I remember once a minister coming to the hospital and telling us just how good a job we were doing and then finding out three months later that the ward was to be closed due to budget constraints. Who lost the job, not the minister, not the person who told us but the few of us that cared. The Great Depression of the 21st Century, nobody ever really coined it as such did they. Why give it that big a name if people were still able to go out drinking every Friday night, if some could sit in the posh seat of theatre whilst the cheaper seats went sometimes empty. No there was no Depression, it was a shift in economics, a temporary alignment in what we were worth to society. Those with encouraged to look down upon those without for fear that they may too join them. The fear feeding the bloated and ever bulbous beast!

Those with encouraged to despise those who find themselves without. What do you mean, you don’t own a car, you walk everywhere? Don’t you realise you are hurting The Economy! You do some voluntary work on the basis it might help somebody? Oh how noble, but do you not think of the money your missing out upon? The money, always the money. I am no different! Neither are you! We live to feed The Economy in which we might spare some time to live in a house that will never truly be ours, we feed, we drink, we socialise and all for what to feed The Economy. I overheard a conversation the other day, I was invisible to them, I was under my blanket and perhaps they thought I was Polish and wouldn’t hear them but these two men were discussing the merits of eating in one establishment over the other. I remember when conversations like that used to be on the scale of, “Well they do a better steak in that place.” “Yes but that one allows you take in your own choice of wine.” Now it was, “Well perhaps such and such a place would benefit from being seen with us in and they would offer a discount. After all I hear they are struggling and letting go a member of staff.”

When did it become like that? When did worth depend on your ability to spend money? Of course I may be an old drunk, I may be homeless but at least I never put shit up my nose and then thought about frequenting somewhere on the basis of my wallet’s superiority.

There is nothing wrong with deserved wealth you know, I am not saying that and I look upon my hat on the floor as a symptom of my own destruction, my own self-imposed destruction, but surely that cannot be right can it? I read once a book by a man who looked like a monkey, big beard, bald head, looked kind of serious and clever who said something about the species and fight for survival. I disremember exactly but if the upshot is that the fittest survive, who then sets the bar for the next ones in line for the chop? I think I shall be glad to have joined my friends by then.

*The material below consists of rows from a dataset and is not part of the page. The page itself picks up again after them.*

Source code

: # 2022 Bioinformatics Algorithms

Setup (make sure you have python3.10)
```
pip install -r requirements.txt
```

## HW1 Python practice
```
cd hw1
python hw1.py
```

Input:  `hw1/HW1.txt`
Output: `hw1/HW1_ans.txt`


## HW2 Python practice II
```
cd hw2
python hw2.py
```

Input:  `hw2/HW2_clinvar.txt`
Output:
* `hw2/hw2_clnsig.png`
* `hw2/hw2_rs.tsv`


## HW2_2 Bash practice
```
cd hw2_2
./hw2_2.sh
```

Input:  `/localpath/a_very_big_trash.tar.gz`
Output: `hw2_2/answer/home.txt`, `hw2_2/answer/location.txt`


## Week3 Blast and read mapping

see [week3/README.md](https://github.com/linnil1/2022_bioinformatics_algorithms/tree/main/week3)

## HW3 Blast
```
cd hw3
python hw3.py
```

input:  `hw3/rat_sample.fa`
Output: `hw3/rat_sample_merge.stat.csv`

Being homeless wasn’t the worst, being alone was the hardest punishment to bear. Even when somebody nice stops, spares you a minute of their precious time and asks if you are O.K. that is more a blessing. The time between the tick and the tock waits for no one, spend a minute with the perceived lowest and it’s a minute in which you spend away from your job, your chance to suckle on the bloated beast. The runt of the litters deserving to be eaten little by little by the powerful pig. Squeal for me little pig, squeal and run if you can because the big pig will turn on you next as I won’t be there to help you.

You done now love? You going to leave me with a bit of luck and I shall think kindly of you. A fiver and chips? How long you had them there. You’re a good one. Thank you. Hey don’t forget your recording thingy, hey, hey!